*** Begin section ***
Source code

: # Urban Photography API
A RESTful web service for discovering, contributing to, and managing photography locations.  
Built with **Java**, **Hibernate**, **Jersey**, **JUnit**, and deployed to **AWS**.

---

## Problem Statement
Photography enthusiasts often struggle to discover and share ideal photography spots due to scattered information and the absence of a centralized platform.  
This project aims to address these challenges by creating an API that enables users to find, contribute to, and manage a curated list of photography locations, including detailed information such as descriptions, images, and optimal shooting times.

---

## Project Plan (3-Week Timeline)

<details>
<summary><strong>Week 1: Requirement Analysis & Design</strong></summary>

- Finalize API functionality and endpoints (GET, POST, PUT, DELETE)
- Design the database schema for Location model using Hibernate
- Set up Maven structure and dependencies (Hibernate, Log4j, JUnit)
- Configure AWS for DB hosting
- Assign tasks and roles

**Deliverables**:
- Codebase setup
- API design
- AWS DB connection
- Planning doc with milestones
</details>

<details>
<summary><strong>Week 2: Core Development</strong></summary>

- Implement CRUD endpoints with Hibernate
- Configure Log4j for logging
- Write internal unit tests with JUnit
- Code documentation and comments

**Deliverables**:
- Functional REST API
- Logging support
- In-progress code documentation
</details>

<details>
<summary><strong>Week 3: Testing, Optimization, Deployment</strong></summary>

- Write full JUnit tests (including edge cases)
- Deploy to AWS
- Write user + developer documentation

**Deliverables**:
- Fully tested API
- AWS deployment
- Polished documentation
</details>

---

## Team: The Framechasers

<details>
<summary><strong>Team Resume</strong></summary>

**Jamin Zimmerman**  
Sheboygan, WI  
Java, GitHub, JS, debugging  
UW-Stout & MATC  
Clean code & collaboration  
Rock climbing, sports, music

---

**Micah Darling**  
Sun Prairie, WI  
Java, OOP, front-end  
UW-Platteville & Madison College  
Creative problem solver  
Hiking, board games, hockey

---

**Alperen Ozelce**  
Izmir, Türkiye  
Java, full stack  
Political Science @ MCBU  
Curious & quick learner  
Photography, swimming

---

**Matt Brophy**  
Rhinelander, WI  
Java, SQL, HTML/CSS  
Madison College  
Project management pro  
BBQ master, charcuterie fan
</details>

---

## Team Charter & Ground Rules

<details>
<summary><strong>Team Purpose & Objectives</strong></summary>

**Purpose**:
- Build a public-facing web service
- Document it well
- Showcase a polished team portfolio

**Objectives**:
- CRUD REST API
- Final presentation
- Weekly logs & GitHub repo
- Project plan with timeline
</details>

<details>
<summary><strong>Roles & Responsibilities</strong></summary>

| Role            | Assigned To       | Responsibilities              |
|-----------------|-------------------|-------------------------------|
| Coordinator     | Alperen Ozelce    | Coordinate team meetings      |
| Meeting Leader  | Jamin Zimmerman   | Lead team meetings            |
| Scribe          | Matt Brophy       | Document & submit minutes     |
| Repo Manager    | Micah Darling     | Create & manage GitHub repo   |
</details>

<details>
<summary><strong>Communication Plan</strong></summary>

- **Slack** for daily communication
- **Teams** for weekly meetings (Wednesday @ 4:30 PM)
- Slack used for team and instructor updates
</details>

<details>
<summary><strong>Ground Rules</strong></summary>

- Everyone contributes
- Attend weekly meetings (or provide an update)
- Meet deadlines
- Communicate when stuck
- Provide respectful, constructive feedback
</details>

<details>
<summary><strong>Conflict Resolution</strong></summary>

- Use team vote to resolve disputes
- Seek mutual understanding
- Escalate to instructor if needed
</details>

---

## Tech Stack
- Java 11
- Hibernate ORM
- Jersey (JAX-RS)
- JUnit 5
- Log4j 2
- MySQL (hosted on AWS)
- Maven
*** End section ***
**EXERCISE DETAILS**
Repeat the entire listing above, keeping every line exactly the same.

**PROBLEM SOLUTION**
Source code

: # Urban Photography API
A RESTful web service for discovering, contributing to, and managing photography locations.  
Built with **Java**, **Hibernate**, **Jersey**, **JUnit**, and deployed to **AWS**.

---

## Problem Statement
Photography enthusiasts often struggle to discover and share ideal photography spots due to scattered information and the absence of a centralized platform.  
This project aims to address these challenges by creating an API that enables users to find, contribute to, and manage a curated list of photography locations, including detailed information such as descriptions, images, and optimal shooting times.

---

## Project Plan (3-Week Timeline)

<details>
<summary><strong>Week 1: Requirement Analysis & Design</strong></summary>

- Finalize API functionality and endpoints (GET, POST, PUT, DELETE)
- Design the database schema for Location model using Hibernate
- Set up Maven structure and dependencies (Hibernate, Log4j, JUnit)
- Configure AWS for DB hosting
- Assign tasks and roles

**Deliverables**:
- Codebase setup
- API design
- AWS DB connection
- Planning doc with milestones
</details>

<details>
<summary><strong>Week 2: Core Development</strong></summary>

- Implement CRUD endpoints with Hibernate
- Configure Log4j for logging
- Write internal unit tests with JUnit
- Code documentation and comments

**Deliverables**:
- Functional REST API
- Logging support
- In-progress code documentation
</details>

<details>
<summary><strong>Week 3: Testing, Optimization, Deployment</strong></summary>

- Write full JUnit tests (including edge cases)
- Deploy to AWS
- Write user + developer documentation

**Deliverables**:
- Fully tested API
- AWS deployment
- Polished documentation
</details>

---

## Team: The Framechasers

<details>
<summary><strong>Team Resume</strong></summary>

**Jamin Zimmerman**  
Sheboygan, WI  
Java, GitHub, JS, debugging  
UW-Stout & MATC  
Clean code & collaboration  
Rock climbing, sports, music

---

**Micah Darling**  
Sun Prairie, WI  
Java, OOP, front-end  
UW-Platteville & Madison College  
Creative problem solver  
Hiking, board games, hockey

---

**Alperen Ozelce**  
Izmir, Türkiye  
Java, full stack  
Political Science @ MCBU  
Curious & quick learner  
Photography, swimming

---

**Matt Brophy**  
Rhinelander, WI  
Java, SQL, HTML/CSS  
Madison College  
Project management pro  
BBQ master, charcuterie fan
</details>

---

## Team Charter & Ground Rules

<details>
<summary><strong>Team Purpose & Objectives</strong></summary>

**Purpose**:
- Build a public-facing web service
- Document it well
- Showcase a polished team portfolio

**Objectives**:
- CRUD REST API
- Final presentation
- Weekly logs & GitHub repo
- Project plan with timeline
</details>

<details>
<summary><strong>Roles & Responsibilities</strong></summary>

| Role            | Assigned To       | Responsibilities              |
|-----------------|-------------------|-------------------------------|
| Coordinator     | Alperen Ozelce    | Coordinate team meetings      |
| Meeting Leader  | Jamin Zimmerman   | Lead team meetings            |
| Scribe          | Matt Brophy       | Document & submit minutes     |
| Repo Manager    | Micah Darling     | Create & manage GitHub repo   |
</details>

<details>
<summary><strong>Communication Plan</strong></summary>

- **Slack** for daily communication
- **Teams** for weekly meetings (Wednesday @ 4:30 PM)
- Slack used for team and instructor updates
</details>

<details>
<summary><strong>Ground Rules</strong></summary>

- Everyone contributes
- Attend weekly meetings (or provide an update)
- Meet deadlines
- Communicate when stuck
- Provide respectful, constructive feedback
</details>

<details>
<summary><strong>Conflict Resolution</strong></summary>

- Use team vote to resolve disputes
- Seek mutual understanding
- Escalate to instructor if needed
</details>

---

## Tech Stack
- Java 11
- Hibernate ORM
- Jersey (JAX-RS)
- JUnit 5
- Log4j 2
- MySQL (hosted on AWS)
- Maven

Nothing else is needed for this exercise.